If you're running this jupyter notebook in a Google Colab please uncomment lines and run this cell.
Otherwise ignore it since the files will be available to you locally

In [None]:
# !wget -P data/ https://raw.githubusercontent.com/paramm-team/data_processing/main/src/input/data/Digatron.csv
# !wget -P data/ https://raw.githubusercontent.com/paramm-team/data_processing/main/src/input/data/Gamry.DTA
# !wget -P data/ https://raw.githubusercontent.com/paramm-team/data_processing/main/src/input/data/Maccor.csv
# !wget -P data/ https://raw.githubusercontent.com/paramm-team/data_processing/main/src/input/data/Novonix.csv

When you execute this command in a Jupyter Notebook, pip will clone the data_processing repository from GitHub and install it into your Python environment. This method of installation is often used for packages that are in development or when you want to install a specific version of a package that is not available through PyPI.

In [None]:
%pip install git+https://github.com/paramm-team/data_processing.git

The line import src in a Jupyter Notebook is a Python statement that imports a module named src into the current namespace, allowing you to use its functions, classes, and variables within your notebook.

In [1]:
import pbdp

The result of this function call will be a string that represents the path to the data directory. This path will be platform-independent, meaning it will use the correct path separators for Unix (/) or Windows (\\).

**Files available in this folder for testing purposes are: Digatron.csv, Maccor.csv, Novonix.csv, Gamry.DTA**

In [2]:
import os
import platform
from pathlib import Path

if 'google.colab' in str(get_ipython()):
    path = Path('data/').absolute()
else:
    if platform.system() == "Windows":
        path = Path(pbdp.__path__[0], "input", "data").absolute()
    else:
        path = Path(pbdp.__path__[0], "input", "data").absolute()
    print(path)

/Users/pipgrylls/Code/data_processing/pbdp/input/data


**The following example contains the maximum you could achieve using the data_importer method which returns a dataframe.

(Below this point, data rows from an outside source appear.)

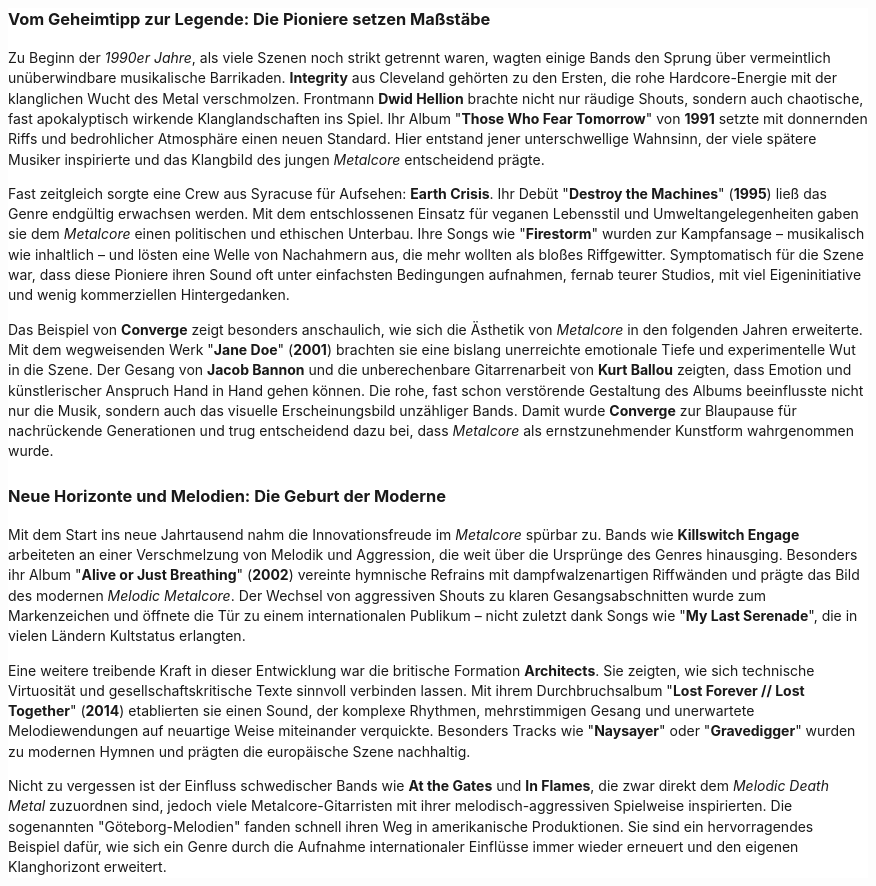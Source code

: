 ### Vom Geheimtipp zur Legende: Die Pioniere setzen Maßstäbe

Zu Beginn der _1990er Jahre_, als viele Szenen noch strikt getrennt waren, wagten einige Bands den
Sprung über vermeintlich unüberwindbare musikalische Barrikaden. **Integrity** aus Cleveland
gehörten zu den Ersten, die rohe Hardcore-Energie mit der klanglichen Wucht des Metal verschmolzen.
Frontmann **Dwid Hellion** brachte nicht nur räudige Shouts, sondern auch chaotische, fast
apokalyptisch wirkende Klanglandschaften ins Spiel. Ihr Album "**Those Who Fear Tomorrow**" von
**1991** setzte mit donnernden Riffs und bedrohlicher Atmosphäre einen neuen Standard. Hier entstand
jener unterschwellige Wahnsinn, der viele spätere Musiker inspirierte und das Klangbild des jungen
_Metalcore_ entscheidend prägte.

Fast zeitgleich sorgte eine Crew aus Syracuse für Aufsehen: **Earth Crisis**. Ihr Debüt "**Destroy
the Machines**" (**1995**) ließ das Genre endgültig erwachsen werden. Mit dem entschlossenen Einsatz
für veganen Lebensstil und Umweltangelegenheiten gaben sie dem _Metalcore_ einen politischen und
ethischen Unterbau. Ihre Songs wie "**Firestorm**" wurden zur Kampfansage – musikalisch wie
inhaltlich – und lösten eine Welle von Nachahmern aus, die mehr wollten als bloßes Riffgewitter.
Symptomatisch für die Szene war, dass diese Pioniere ihren Sound oft unter einfachsten Bedingungen
aufnahmen, fernab teurer Studios, mit viel Eigeninitiative und wenig kommerziellen Hintergedanken.

Das Beispiel von **Converge** zeigt besonders anschaulich, wie sich die Ästhetik von _Metalcore_ in
den folgenden Jahren erweiterte. Mit dem wegweisenden Werk "**Jane Doe**" (**2001**) brachten sie
eine bislang unerreichte emotionale Tiefe und experimentelle Wut in die Szene. Der Gesang von
**Jacob Bannon** und die unberechenbare Gitarrenarbeit von **Kurt Ballou** zeigten, dass Emotion und
künstlerischer Anspruch Hand in Hand gehen können. Die rohe, fast schon verstörende Gestaltung des
Albums beeinflusste nicht nur die Musik, sondern auch das visuelle Erscheinungsbild unzähliger
Bands. Damit wurde **Converge** zur Blaupause für nachrückende Generationen und trug entscheidend
dazu bei, dass _Metalcore_ als ernstzunehmender Kunstform wahrgenommen wurde.

### Neue Horizonte und Melodien: Die Geburt der Moderne

Mit dem Start ins neue Jahrtausend nahm die Innovationsfreude im _Metalcore_ spürbar zu. Bands wie
**Killswitch Engage** arbeiteten an einer Verschmelzung von Melodik und Aggression, die weit über
die Ursprünge des Genres hinausging. Besonders ihr Album "**Alive or Just Breathing**" (**2002**)
vereinte hymnische Refrains mit dampfwalzenartigen Riffwänden und prägte das Bild des modernen
_Melodic Metalcore_. Der Wechsel von aggressiven Shouts zu klaren Gesangsabschnitten wurde zum
Markenzeichen und öffnete die Tür zu einem internationalen Publikum – nicht zuletzt dank Songs wie
"**My Last Serenade**", die in vielen Ländern Kultstatus erlangten.

Eine weitere treibende Kraft in dieser Entwicklung war die britische Formation **Architects**. Sie
zeigten, wie sich technische Virtuosität und gesellschaftskritische Texte sinnvoll verbinden lassen.
Mit ihrem Durchbruchsalbum "**Lost Forever // Lost Together**" (**2014**) etablierten sie einen
Sound, der komplexe Rhythmen, mehrstimmigen Gesang und unerwartete Melodiewendungen auf neuartige
Weise miteinander verquickte. Besonders Tracks wie "**Naysayer**" oder "**Gravedigger**" wurden zu
modernen Hymnen und prägten die europäische Szene nachhaltig.

Nicht zu vergessen ist der Einfluss schwedischer Bands wie **At the Gates** und **In Flames**, die
zwar direkt dem _Melodic Death Metal_ zuzuordnen sind, jedoch viele Metalcore-Gitarristen mit ihrer
melodisch-aggressiven Spielweise inspirierten. Die sogenannten "Göteborg-Melodien" fanden schnell
ihren Weg in amerikanische Produktionen. Sie sind ein hervorragendes Beispiel dafür, wie sich ein
Genre durch die Aufnahme internationaler Einflüsse immer wieder erneuert und den eigenen
Klanghorizont erweitert.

For a more simpler approach please find an example below and there will be a breakdown for each options separately with an example.**

parser = src.Parser(): This line creates an instance of the Parser class from the src package.

**path_or_file**='/usr/local/lib/python3.10/dist-packages/src/input/data/Digatron.csv': This is the path to the file that the data_importer method will process. If you are not using Google Colab, adjust this option with the result from the above and the filename as in the example.

**print_option**="diff": This is the custom-made plotting functionality of the package. It creates interactive plots for Current, Voltage, Temperature, Steps over time.

**file_type**='csv': This indicates the type of the file being saved is CSV. Other options are: parquet, pickle, and feather

**save_option**="save all": This is instructing the data_importer method to save all the processed data, including the metadata separatelly from the pre-processed data. If you want to save onlly the data itself, remove this option.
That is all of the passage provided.